It was among this ethnic group that Ubutwa was popularised. The cult was structured in lodges of magicians at regional level headed equally by both Nangulu (a female with the powers to manipulate natural spirits) and Shingulu (a male counterpart). It was based on gender equality as these leaders had also ten assistants – five women and five men – who were knowledgeable in Ubutwa philosophy and served as co-guardians of the land.40 This organisation created a sacred space for the selection of Shila rulers and the sanctioning of their control over natural resources.41 It also enabled the Shila to integrate the environment within their sociocultural relationships. They had a system of shrines in sacred places such as waterfalls and springs where the ancestors and natural spirits were paid homage. These rituals were believed to be important for the wellbeing of both the people and the environment. The failure to conduct such rituals or a breach in taboos, such as fishing during breeding (taboo) seasons, would lead to natural disasters. The cult was significant in enabling people to realise that they could not expect more from the environment than their investment of love, nurturing and protection.

Therefore, among the Shila, it was the water and its produce (fish) that needed nurturing, tendering and management. The most important rituals and shrines revolved around the Luapula River and Lake Mweru.42 The Shila believed that they were the sacred owners of their particular land and lake which meant that for healthy relationships between women and men and their environment they needed to continue offering gifts and paying homage to the ancestors and nature spirits. Sometimes they visited the graveyards of their ancestors and offered beer and impemba (powdered white clay). Prayer helped them to an ethics of responsibility in their fishing methods and provided success in fishing. It also facilitated safety of the fishers and gave them some of spiritual powers to control their fishing territories.43 The sacred owners of the lagoons prohibited fishing (ukushilika isabi) for several months of the year during breeding season. It was also the sacred owners who had the power to ukushilula imimana (unlocking the fisheries). Before unlocking the fisheries, the annual prayers were offered to the ancestors and the natural spirits.

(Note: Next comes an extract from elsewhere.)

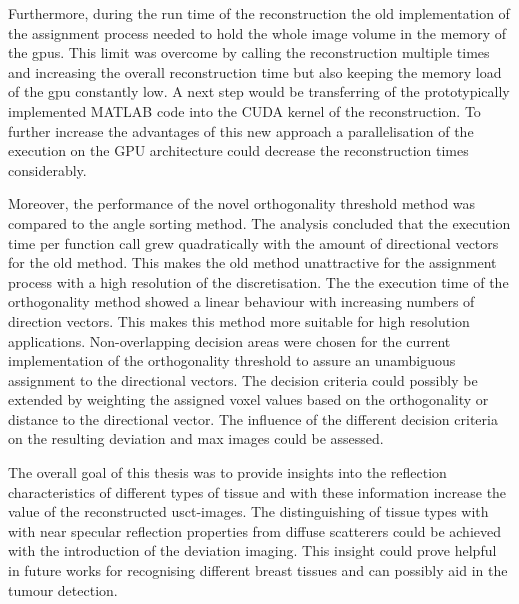 Furthermore, during the run time of the reconstruction the old implementation of the assignment process needed to hold the whole image volume in the memory of the \acp{gpu}. This limit was overcome by calling the reconstruction multiple times and increasing the overall reconstruction time but also keeping the memory load of the \ac{gpu} constantly low. A next step would be transferring of the prototypically implemented MATLAB code into the CUDA kernel of the reconstruction. To further increase the advantages of this new approach a parallelisation of the execution on the \ac{GPU} architecture could decrease the reconstruction times considerably.


Moreover, the performance of the novel orthogonality threshold method was compared to the angle sorting method. The analysis concluded that the execution time per function call grew quadratically with the amount of directional vectors for the old method. This makes the old method unattractive for the assignment process with a high resolution of the discretisation. The the execution time of the orthogonality method showed a linear behaviour with increasing numbers of direction vectors. This makes this method more suitable for high resolution applications. Non-overlapping decision areas were chosen for the current implementation of the orthogonality threshold to assure an unambiguous assignment to the directional vectors. The decision criteria could possibly be extended by weighting the assigned voxel values based on the orthogonality or distance to the directional vector. The influence of the different decision criteria on the resulting deviation and max images could be assessed.


The overall goal of this thesis was to provide insights into the reflection characteristics of different types of tissue and with these information increase the value of the reconstructed \ac{usct}-images. The distinguishing of tissue types with with near specular reflection properties from diffuse scatterers could be achieved with the introduction of the deviation imaging. This insight could prove helpful in future works for recognising different breast tissues and can possibly aid in the tumour detection.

Mulundu, a leader of abena koswe (the rat clan) and sacred owner, made a pilgrimage to an ancient shrine where the masombwe relic was kept by the head of another Shila clan, abena mfula (the rain clan). The masombwe was a medium of communication with the spiritual world and only abena mfula had the priesthood right as guardians to use the sacred relic. Early in the day Mulundu went there to pray and make offerings to ensure a prosperous fishing season.44 The keepers of the masombwe shrine would reveal to him the mind of the ancestors. There was power sharing and mutual accountability in the way the environment was managed. It was only after the guardians (descendants of abena koswe) had discerned a clear message from ancestors giving greenlight to open the fisheries, could Mulunda physically unlock the fisheries. Otherwise, he had not power to unlock them. The same applies to the guardians. While they were the spiritual ears and eyes of the community, they had no right to physically unlock the fisheries as this was leadership prerogative of the descendants of abena mfula. In this way, balance in leadership was maintained and any breach was deemed taboo that could have negative consequences for the whole community.

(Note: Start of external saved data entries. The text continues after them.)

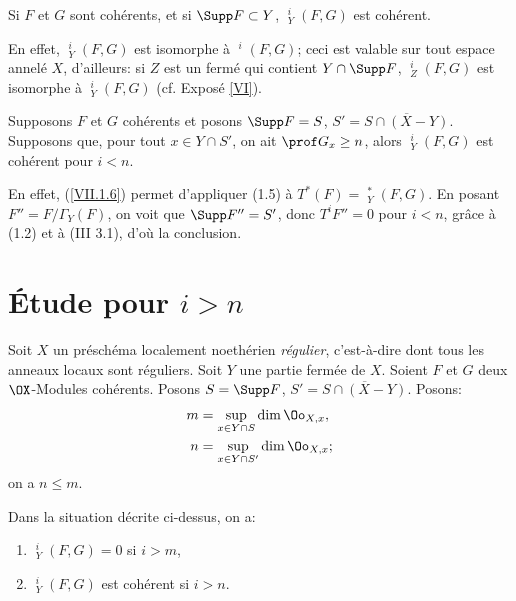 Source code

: \begin{lemme}\label{VII.1.6}
Si $F$ et $G$ sont coh\'erents, et si $\Supp F \subset Y$, $\mathop{\underline{\mathrm{Ext}}}\nolimits^i_Y (F, G)$ est coh\'erent.
\end{lemme}

En effet, $\mathop{\underline{\mathrm{Ext}}}\nolimits^i_Y (F, G)$ est isomorphe \`a $\mathop{\underline{\mathrm{Ext}}}\nolimits^i (F, G)$; ceci est valable sur tout espace annel\'e $X$, d'ailleurs: si $Z$ est un ferm\'e qui contient $Y \cap \Supp F$, $\mathop{\underline{\mathrm{Ext}}}\nolimits^i_Z (F, G)$ est isomorphe \`a $\mathop{\underline{\mathrm{Ext}}}\nolimits^i_Y (F, G)$ (cf. Expos\'e \ref{VI}).

\begin{proposition}\label{VII.1.7}
\hspace*{3mm}Supposons $F$ et $G$ coh\'erents et posons $\Supp F = S$, $S' = \overline{S \cap (X-Y)}$. Supposons que, pour tout $x \in Y \cap S'$, on ait $\prof G_x \geq n$, alors $\mathop{\underline{\mathrm{Ext}}}\nolimits^i_Y (F, G)$ est coh\'erent pour $i < n$.
\end{proposition}

En effet, (\ref{VII.1.6}) permet d'appliquer (1.5) \`a $T^{\ast}(F) = \mathop{\underline{\mathrm{Ext}}}\nolimits^{\ast}_Y (F, G)$. En posant $F'' = F/ \Gamma_Y (F)$, on voit que $\Supp F'' = S'$, donc $T^i F'' = 0$ pour $i < n$, gr\^ace \`a (1.2) et \`a (III 3.1), d'o\`u la conclusion.

\section{\'Etude pour $i>n$}\label{VII.2}

Soit $X$ un pr\'esch\'ema localement noeth\'erien \emph{régulier}, c'est-\`a-dire dont tous les anneaux locaux sont r\'eguliers. Soit $Y$ une partie ferm\'ee de $X$. Soient $F$ et $G$ deux $\OX$-Modules coh\'erents. Posons $S = \Supp F$, $S' = \overline{S \cap (X - Y)}$. Posons:
\begin{align*}
m& = \sup_{x \in Y \cap S} \dim \Oo_{X, x},\\
n &= \sup_{x \in Y \cap S'} \dim \Oo_{X, x};
\end{align*}
on a $n \leq m$.

\begin{proposition}\label{VII.2.1}
Dans la situation d\'ecrite ci-dessus, on a:
\begin{enumerate}
\item
$\mathop{\underline{\mathrm{Ext}}}\nolimits^i_Y (F, G) = 0$ si $i > m$,

\item
$\mathop{\underline{\mathrm{Ext}}}\nolimits^i_Y (F, G)$ est coh\'erent si $i > n$.
\end{enumerate}
\end{proposition}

Once the guardians had discerned the message from the ancestors, it became the responsibility of Mulundu together with the whole community to go to the river where he speared the first fish. Then banamayo baaula utumpundu (the women ululate) and the fisheries were declared unlocked. It is clear here that both women and men were involved and interconnected with the environment, which was not perceived as a self-sufficient entity on which human beings were to impose themselves but as a family member who took care of human beings and vice versa. This has been well articulated by Matthew Schoffeleers in the introductory chapter to Guardians of the Land, in which he asserted “reduced to their core, territorial cults are based on the idea that the satisfactory functioning of the environment depends not only on the directly ecological activity of man [sic] but also on the satisfactory functioning of society as a whole.”45

Unfortunately, the missionaries and administrative officials had a prejudice against Ubutwa and did not invest in studying the cult in order to get first-hand information of its organisation and functions. Dugald Campbell, the first to write an article on Ubutwa, did not engage with the cult empirically but relied on secondary information from a paper written for him in a local “language by an ex-witch-doctor (sic).”46 The beginning of colonial ecopolitics redefined the way Shila people, men in particular, were to relate with the environment. The people were no longer living in harmony with the environment. Colonialists also placed under the jurisdiction of science and western capitalism.

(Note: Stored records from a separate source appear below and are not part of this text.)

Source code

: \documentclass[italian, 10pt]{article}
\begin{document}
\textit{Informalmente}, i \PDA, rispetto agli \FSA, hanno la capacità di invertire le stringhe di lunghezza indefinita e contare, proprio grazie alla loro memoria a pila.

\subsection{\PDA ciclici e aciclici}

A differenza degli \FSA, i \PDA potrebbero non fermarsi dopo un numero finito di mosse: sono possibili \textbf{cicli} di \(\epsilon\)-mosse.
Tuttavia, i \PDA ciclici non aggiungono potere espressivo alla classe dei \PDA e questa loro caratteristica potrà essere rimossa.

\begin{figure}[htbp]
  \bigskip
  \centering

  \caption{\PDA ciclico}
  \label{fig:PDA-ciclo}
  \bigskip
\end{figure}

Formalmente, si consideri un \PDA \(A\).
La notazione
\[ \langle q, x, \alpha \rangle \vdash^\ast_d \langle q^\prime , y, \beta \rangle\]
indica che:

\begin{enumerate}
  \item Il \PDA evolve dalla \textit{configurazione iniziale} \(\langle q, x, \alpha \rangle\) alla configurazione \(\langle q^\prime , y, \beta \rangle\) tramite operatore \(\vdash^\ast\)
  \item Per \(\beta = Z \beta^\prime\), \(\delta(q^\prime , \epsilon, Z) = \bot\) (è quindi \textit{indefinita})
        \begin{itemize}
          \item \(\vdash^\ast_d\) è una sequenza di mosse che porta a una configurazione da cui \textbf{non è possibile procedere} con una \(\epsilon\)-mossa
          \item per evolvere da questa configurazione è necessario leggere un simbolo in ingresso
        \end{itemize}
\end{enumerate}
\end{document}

The colonial administrator seized Mweru-Luapula and attempted to restrict Shila fishers so as to recruit them for cheap migration labour in the mines or as fishermen for white male fishing industries. The colonial capitalist economy relied on cheap migration labour. Almost all Shila men of taxable age were extracted from their villages to work in the mines within the country and across the borders in South Africa and Zimbabwe as also noted in the context of chitemene above. To ensure that they were recruitable, hut tax was imposed that required each African male to pay yearly without fail and the district officials took annual tours to ensure payment was made. In addition, the missionaries’ condemnation of Ubutwa as immoral ritual practice, aided colonial administrators to engage in a persecuting campaign against the members of Ubutwa. Ubutwa declined around the 1920’s. Thus the ecological balance that the cult promoted was completely transformed as women were left alone to seek for new ways of connecting with the environment as men continued to be disengaged from the environment.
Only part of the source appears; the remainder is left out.